Of all the lines below, output only those starting at the one with "Constituição de 1988" and ending at the one with "indivíduos para/com o", both ends included, exactly as written.

........

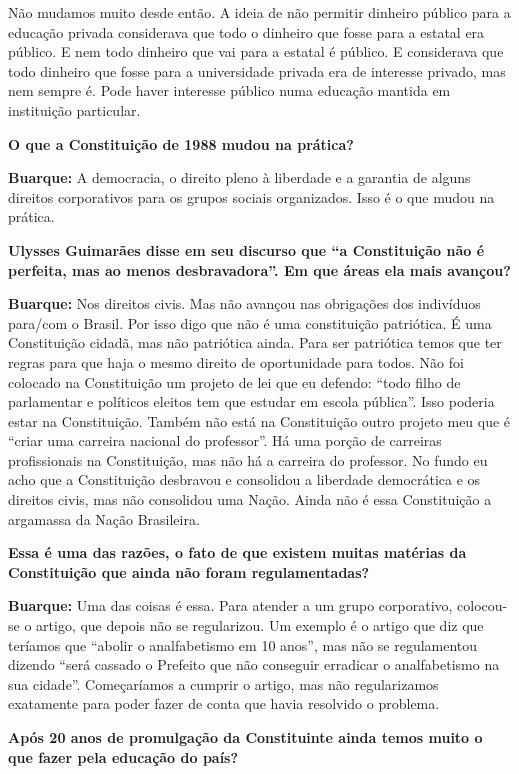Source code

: Não mudamos muito desde então. A ideia de não permitir dinheiro público
para a educação privada considerava que todo o dinheiro que fosse para a
estatal era público. E nem todo dinheiro que vai para a estatal é
público. E considerava que todo dinheiro que fosse para a universidade
privada era de interesse privado, mas nem sempre é. Pode haver interesse
público numa educação mantida em instituição particular.

\textbf{O que a Constituição de 1988 mudou na prática?}

\textbf{Buarque:} A democracia, o direito pleno à liberdade e a garantia
de alguns direitos corporativos para os grupos sociais organizados. Isso
é o que mudou na prática.

\textbf{Ulysses Guimarães disse em seu discurso que ``a Constituição não
é perfeita, mas ao menos desbravadora''. Em que áreas ela mais avançou?}

\textbf{Buarque:} Nos direitos civis. Mas não avançou nas obrigações dos
indivíduos para/com o Brasil. Por isso digo que não é uma constituição
patriótica. É uma Constituição cidadã, mas não patriótica ainda. Para
ser patriótica temos que ter regras para que haja o mesmo direito de
oportunidade para todos. Não foi colocado na Constituição um projeto de
lei que eu defendo: ``todo filho de parlamentar e políticos eleitos tem
que estudar em escola pública''. Isso poderia estar na Constituição.
Também não está na Constituição outro projeto meu que é ``criar uma
carreira nacional do professor''. Há uma porção de carreiras
profissionais na Constituição, mas não há a carreira do professor. No
fundo eu acho que a Constituição desbravou e consolidou a liberdade
democrática e os direitos civis, mas não consolidou uma Nação. Ainda não
é essa Constituição a argamassa da Nação Brasileira.

\textbf{Essa é uma das razões, o fato de que existem muitas matérias da
Constituição que ainda não foram regulamentadas?}

\textbf{Buarque:} Uma das coisas é essa. Para atender a um grupo
corporativo, colocou-se o artigo, que depois não se regularizou. Um
exemplo é o artigo que diz que teríamos que ``abolir o analfabetismo em
10 anos'', mas não se regulamentou dizendo ``será cassado o Prefeito que
não conseguir erradicar o analfabetismo na sua cidade''. Começaríamos a
cumprir o artigo, mas não regularizamos exatamente para poder fazer de
conta que havia resolvido o problema.

\textbf{Após 20 anos de promulgação da Constituinte ainda temos muito o
que fazer pela educação do país?}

........

- **Written answer**
\textbf{O que a Constituição de 1988 mudou na prática?}

\textbf{Buarque:} A democracia, o direito pleno à liberdade e a garantia
de alguns direitos corporativos para os grupos sociais organizados. Isso
é o que mudou na prática.

\textbf{Ulysses Guimarães disse em seu discurso que ``a Constituição não
é perfeita, mas ao menos desbravadora''. Em que áreas ela mais avançou?}

\textbf{Buarque:} Nos direitos civis. Mas não avançou nas obrigações dos
indivíduos para/com o Brasil. Por isso digo que não é uma constituição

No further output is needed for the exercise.